__WHAT YOU ARE ASKED TO DO__. Return every entry from the listing below unaltered.

__INFORMATION SHOWN__.
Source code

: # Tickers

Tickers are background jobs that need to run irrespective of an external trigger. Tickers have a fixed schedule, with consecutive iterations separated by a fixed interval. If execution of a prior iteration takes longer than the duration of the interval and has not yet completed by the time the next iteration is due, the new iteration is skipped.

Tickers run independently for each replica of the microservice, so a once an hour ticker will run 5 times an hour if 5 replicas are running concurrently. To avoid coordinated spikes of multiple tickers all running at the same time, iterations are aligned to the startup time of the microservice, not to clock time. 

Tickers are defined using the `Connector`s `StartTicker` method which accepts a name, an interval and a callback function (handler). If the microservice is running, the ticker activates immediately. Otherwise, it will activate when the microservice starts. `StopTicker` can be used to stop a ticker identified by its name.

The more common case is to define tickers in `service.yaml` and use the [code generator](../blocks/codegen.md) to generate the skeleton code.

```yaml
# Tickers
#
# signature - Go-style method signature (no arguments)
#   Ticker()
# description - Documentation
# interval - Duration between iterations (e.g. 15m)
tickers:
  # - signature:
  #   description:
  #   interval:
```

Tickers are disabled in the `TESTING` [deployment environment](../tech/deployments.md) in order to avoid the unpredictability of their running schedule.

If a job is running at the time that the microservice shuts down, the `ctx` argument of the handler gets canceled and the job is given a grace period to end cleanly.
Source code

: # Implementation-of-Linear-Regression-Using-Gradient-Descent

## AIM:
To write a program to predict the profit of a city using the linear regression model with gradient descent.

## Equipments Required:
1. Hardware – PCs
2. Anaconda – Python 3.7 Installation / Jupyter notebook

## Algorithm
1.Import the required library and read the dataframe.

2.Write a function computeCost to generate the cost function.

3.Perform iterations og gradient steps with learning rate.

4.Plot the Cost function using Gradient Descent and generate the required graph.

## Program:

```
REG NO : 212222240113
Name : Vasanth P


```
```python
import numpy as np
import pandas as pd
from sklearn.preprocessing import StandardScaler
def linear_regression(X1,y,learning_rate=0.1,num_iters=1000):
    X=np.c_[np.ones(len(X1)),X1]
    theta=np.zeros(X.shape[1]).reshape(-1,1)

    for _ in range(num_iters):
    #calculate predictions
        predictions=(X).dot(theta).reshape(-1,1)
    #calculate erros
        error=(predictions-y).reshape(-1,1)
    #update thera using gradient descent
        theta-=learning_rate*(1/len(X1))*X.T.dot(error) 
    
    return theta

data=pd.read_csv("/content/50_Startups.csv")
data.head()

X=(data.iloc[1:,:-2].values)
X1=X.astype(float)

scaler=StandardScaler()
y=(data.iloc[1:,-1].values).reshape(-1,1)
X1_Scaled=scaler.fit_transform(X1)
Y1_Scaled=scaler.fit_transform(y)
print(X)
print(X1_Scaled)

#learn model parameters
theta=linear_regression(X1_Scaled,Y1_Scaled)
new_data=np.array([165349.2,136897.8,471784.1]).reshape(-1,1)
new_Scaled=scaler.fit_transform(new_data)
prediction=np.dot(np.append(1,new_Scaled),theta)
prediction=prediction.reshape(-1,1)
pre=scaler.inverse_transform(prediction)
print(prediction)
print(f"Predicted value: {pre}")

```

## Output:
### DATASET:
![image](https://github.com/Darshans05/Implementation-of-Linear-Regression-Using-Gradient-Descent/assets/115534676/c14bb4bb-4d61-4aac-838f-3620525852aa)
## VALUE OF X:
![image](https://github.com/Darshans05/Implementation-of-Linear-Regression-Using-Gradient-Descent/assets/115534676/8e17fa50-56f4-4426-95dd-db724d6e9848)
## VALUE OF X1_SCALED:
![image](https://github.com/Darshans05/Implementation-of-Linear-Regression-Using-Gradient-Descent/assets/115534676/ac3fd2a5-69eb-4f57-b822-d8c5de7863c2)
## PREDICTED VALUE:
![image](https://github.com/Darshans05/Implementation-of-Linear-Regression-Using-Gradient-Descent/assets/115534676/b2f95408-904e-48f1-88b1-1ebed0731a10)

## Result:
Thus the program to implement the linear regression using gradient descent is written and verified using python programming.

__TASK RESPONSE__.
Source code

: # Tickers

Tickers are background jobs that need to run irrespective of an external trigger. Tickers have a fixed schedule, with consecutive iterations separated by a fixed interval. If execution of a prior iteration takes longer than the duration of the interval and has not yet completed by the time the next iteration is due, the new iteration is skipped.

Tickers run independently for each replica of the microservice, so a once an hour ticker will run 5 times an hour if 5 replicas are running concurrently. To avoid coordinated spikes of multiple tickers all running at the same time, iterations are aligned to the startup time of the microservice, not to clock time. 

Tickers are defined using the `Connector`s `StartTicker` method which accepts a name, an interval and a callback function (handler). If the microservice is running, the ticker activates immediately. Otherwise, it will activate when the microservice starts. `StopTicker` can be used to stop a ticker identified by its name.

The more common case is to define tickers in `service.yaml` and use the [code generator](../blocks/codegen.md) to generate the skeleton code.

```yaml
# Tickers
#
# signature - Go-style method signature (no arguments)
#   Ticker()
# description - Documentation
# interval - Duration between iterations (e.g. 15m)
tickers:
  # - signature:
  #   description:
  #   interval:
```

Tickers are disabled in the `TESTING` [deployment environment](../tech/deployments.md) in order to avoid the unpredictability of their running schedule.

If a job is running at the time that the microservice shuts down, the `ctx` argument of the handler gets canceled and the job is given a grace period to end cleanly.
Source code

: # Implementation-of-Linear-Regression-Using-Gradient-Descent

## AIM:
To write a program to predict the profit of a city using the linear regression model with gradient descent.

## Equipments Required:
1. Hardware – PCs
2. Anaconda – Python 3.7 Installation / Jupyter notebook

## Algorithm
1.Import the required library and read the dataframe.

2.Write a function computeCost to generate the cost function.

3.Perform iterations og gradient steps with learning rate.

4.Plot the Cost function using Gradient Descent and generate the required graph.

## Program:

```
REG NO : 212222240113
Name : Vasanth P


```
```python
import numpy as np
import pandas as pd
from sklearn.preprocessing import StandardScaler
def linear_regression(X1,y,learning_rate=0.1,num_iters=1000):
    X=np.c_[np.ones(len(X1)),X1]
    theta=np.zeros(X.shape[1]).reshape(-1,1)

    for _ in range(num_iters):
    #calculate predictions
        predictions=(X).dot(theta).reshape(-1,1)
    #calculate erros
        error=(predictions-y).reshape(-1,1)
    #update thera using gradient descent
        theta-=learning_rate*(1/len(X1))*X.T.dot(error) 
    
    return theta

data=pd.read_csv("/content/50_Startups.csv")
data.head()

X=(data.iloc[1:,:-2].values)
X1=X.astype(float)

scaler=StandardScaler()
y=(data.iloc[1:,-1].values).reshape(-1,1)
X1_Scaled=scaler.fit_transform(X1)
Y1_Scaled=scaler.fit_transform(y)
print(X)
print(X1_Scaled)

#learn model parameters
theta=linear_regression(X1_Scaled,Y1_Scaled)
new_data=np.array([165349.2,136897.8,471784.1]).reshape(-1,1)
new_Scaled=scaler.fit_transform(new_data)
prediction=np.dot(np.append(1,new_Scaled),theta)
prediction=prediction.reshape(-1,1)
pre=scaler.inverse_transform(prediction)
print(prediction)
print(f"Predicted value: {pre}")

```

## Output:
### DATASET:
![image](https://github.com/Darshans05/Implementation-of-Linear-Regression-Using-Gradient-Descent/assets/115534676/c14bb4bb-4d61-4aac-838f-3620525852aa)
## VALUE OF X:
![image](https://github.com/Darshans05/Implementation-of-Linear-Regression-Using-Gradient-Descent/assets/115534676/8e17fa50-56f4-4426-95dd-db724d6e9848)
## VALUE OF X1_SCALED:
![image](https://github.com/Darshans05/Implementation-of-Linear-Regression-Using-Gradient-Descent/assets/115534676/ac3fd2a5-69eb-4f57-b822-d8c5de7863c2)
## PREDICTED VALUE:
![image](https://github.com/Darshans05/Implementation-of-Linear-Regression-Using-Gradient-Descent/assets/115534676/b2f95408-904e-48f1-88b1-1ebed0731a10)

## Result:
Thus the program to implement the linear regression using gradient descent is written and verified using python programming.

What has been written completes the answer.